# Compression Lab

Due Tuesday, April 5 at 8 AM

## Introduction

The goal of compression is to represent a file using fewer bits. Compression was obviously very important many years ago when hard drive storage was measured in megabytes, not gigabytes or terabytes. But it remains relevant today in the age of small personal devices and big data. If the music on your phone were stored as uncompressed WAV files, you wouldn't be able to fit much music; fortunately, MP3 files are often about 10 times smaller. At the other extreme, even data centers that can store petabytes of data are struggling to keep up with satellites that are beaming terabytes of data back to Earth every second. Compression remains a relevant problem in the modern world.

There are two kinds of compression: lossy and lossless. Lossy compression is straightforward; to achieve a smaller file, we throw away some (hopefully less important) data. For example, MP3 leverages research on human psychoacoustics to discard frequencies that we wouldn't be able to hear anyway. On the other hand, lossless compression seems too good to be true. How can it be possible to achieve a smaller file without losing anything at all? We explore this question in this lab.

## Huffman Coding

In a uniform coding scheme, we use an equal number of bits to represent 
every symbol. For example, if there were 5 symbols in our world, a uniform
coding scheme might use a 3-bit code for each symbol:

A | B | C | D | E 
:--:|:--:|:--:|:--:|:--:
000 | 001 | 010 | 011 | 100

A table like this one that maps symbols to their codes is called a *codebook*.
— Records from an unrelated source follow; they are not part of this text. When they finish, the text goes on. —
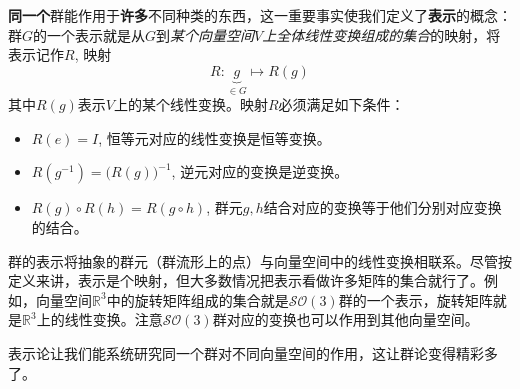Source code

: {\bf 同一个}群能作用于{\bf 许多}不同种类的东西，这一重要事实使我们定义了{\bf 表示}的概念：群$G$的一个表示就是从$G$到{\it 某个向量空间$V$上全体线性变换组成的集合}的映射，将表示记作$R$, 映射
\begin{equation}
\label{equ3.86}
R: \underbrace{g}_{\in G} \mapsto R(g)
\end{equation}
其中$R(g)$表示$V$上的某个线性变换。映射$R$必须满足如下条件：
\begin{itemize}
	\item $R(e) = I$, 恒等元对应的线性变换是恒等变换。
	\item $R(g^{-1}) = \big( R(g) \big)^{-1}$, 逆元对应的变换是逆变换。
	\item $R(g) \circ R(h) = R(g \circ h)$, 群元$g,h$结合对应的变换等于他们分别对应变换的结合。
\end{itemize}

群的表示将抽象的群元（群流形上的点）与向量空间中的线性变换相联系。尽管按定义来讲，表示是个映射，但大多数情况把表示看做许多矩阵的集合就行了。例如，向量空间$\mathbb{R}^3$中的旋转矩阵组成的集合就是$\mathcal{SO}(3)$群的一个表示，旋转矩阵就是$\mathbb{R}^3$上的线性变换。注意$\mathcal{SO}(3)$群对应的变换也可以作用到其他向量空间。

表示论让我们能系统研究同一个群对不同向量空间的作用，这让群论变得精彩多了。

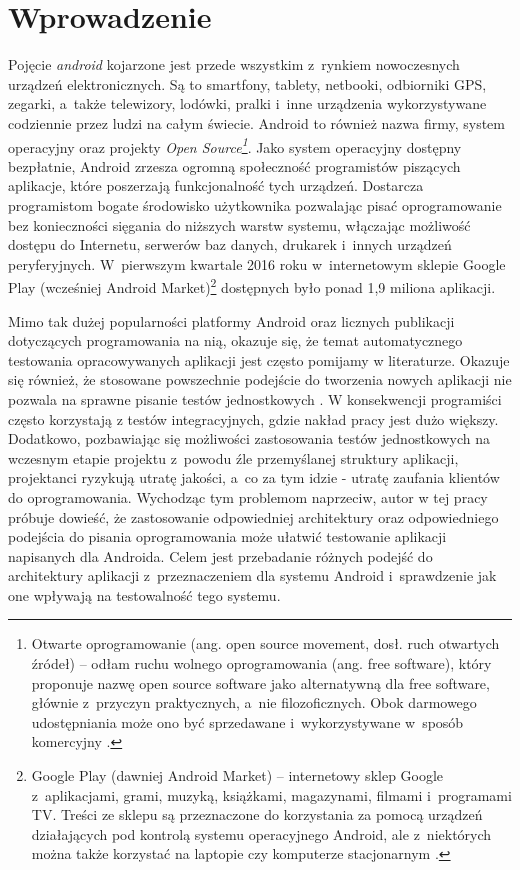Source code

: \chapter{Wprowadzenie}
\label{wstep}

Pojęcie \textit{android} kojarzone jest przede wszystkim z~rynkiem nowoczesnych urządzeń elektronicznych. Są to smartfony, tablety, netbooki, odbiorniki GPS, zegarki, a~także telewizory, lodówki, pralki i~inne urządzenia wykorzystywane codziennie przez ludzi na całym świecie. Android to również nazwa firmy, system operacyjny oraz projekty \textit{Open Source\footnote{Otwarte oprogramowanie (ang. open source movement, dosł. ruch otwartych źródeł) – odłam ruchu wolnego oprogramowania (ang. free software), który proponuje nazwę open source software jako alternatywną dla free software, głównie z~przyczyn praktycznych, a~nie filozoficznych. Obok darmowego udostępniania może ono być sprzedawane i~wykorzystywane w~sposób komercyjny \cite{website:wikipedia}.}}. Jako system operacyjny dostępny bezpłatnie, Android zrzesza ogromną społeczność programistów piszących aplikacje, które poszerzają funkcjonalność tych urządzeń. Dostarcza programistom bogate środowisko użytkownika pozwalając pisać oprogramowanie bez konieczności sięgania do niższych warstw systemu, włączając możliwość dostępu do Internetu, serwerów baz danych, drukarek i~innych urządzeń peryferyjnych. W~pierwszym kwartale 2016 roku w~internetowym sklepie Google Play (wcześniej Android Market)\footnote{Google Play (dawniej Android Market) – internetowy sklep Google z~aplikacjami, grami, muzyką, książkami, magazynami, filmami i~programami TV. Treści ze sklepu są przeznaczone do korzystania za pomocą urządzeń działających pod kontrolą systemu operacyjnego Android, ale z~niektórych można także korzystać na laptopie czy komputerze stacjonarnym \cite{website:wikipedia}.} dostępnych było ponad 1,9 miliona aplikacji. 

Mimo tak dużej popularności platformy Android oraz licznych publikacji dotyczących programowania na nią, okazuje się, że temat automatycznego testowania opracowywanych aplikacji jest często pomijamy w literaturze. Okazuje się również, że stosowane powszechnie podejście do tworzenia nowych aplikacji nie pozwala na sprawne pisanie testów jednostkowych \cite{tematpracy}. W konsekwencji programiści często korzystają z testów integracyjnych, gdzie nakład pracy jest dużo większy. Dodatkowo, pozbawiając się możliwości zastosowania testów jednostkowych na wczesnym etapie projektu z~powodu źle przemyślanej struktury aplikacji, projektanci ryzykują utratę jakości, a~co za tym idzie - utratę zaufania klientów do oprogramowania. Wychodząc tym problemom naprzeciw, autor w tej pracy próbuje dowieść, że zastosowanie odpowiedniej architektury oraz odpowiedniego podejścia do pisania oprogramowania może ułatwić testowanie aplikacji napisanych dla Androida. Celem jest przebadanie różnych podejść do architektury aplikacji z~przeznaczeniem dla systemu Android i~sprawdzenie jak one wpływają na testowalność tego systemu.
But not all symbols are equally common. Suppose the actual probabilities 
of each letter were

A | B | C | D | E 
:--:|:--:|:--:|:--:|:--:
.05 | .15 | .20 | .25 | .35

If we used a shorter code to represent E, maybe we could have a shorter 
text on average. Huffman coding does exactly this. It constructs a code for 
each symbol using the following algorithm:

1. Find the two symbols with the smallest probabilities. Add a 1 to 
the beginning of the code for one symbol and a 0 to 
the beginning of the code for the other. (So far, the code for A is "1" and 
the code for B is "0".)
2. "Merge" those two symbols, and treat this merged symbol as a 
single symbol whose probability is the sum of the probabilities of the two 
symbols you merged. Repeat Steps 
1 and 2. (We now have a symbol AB whose probability is $.05 + .15 = .2$.
The two symbols now with the smallest probabilities are now 
AB and C. So we prepend a 1 to the beginning of the codes for A and B 
and a 0 to the beginning of the code for C. So the code for A becomes "11", 
the code for B becomes "10", and the code for C becomes "0".)
3. Repeat until all the symbols have been merged together.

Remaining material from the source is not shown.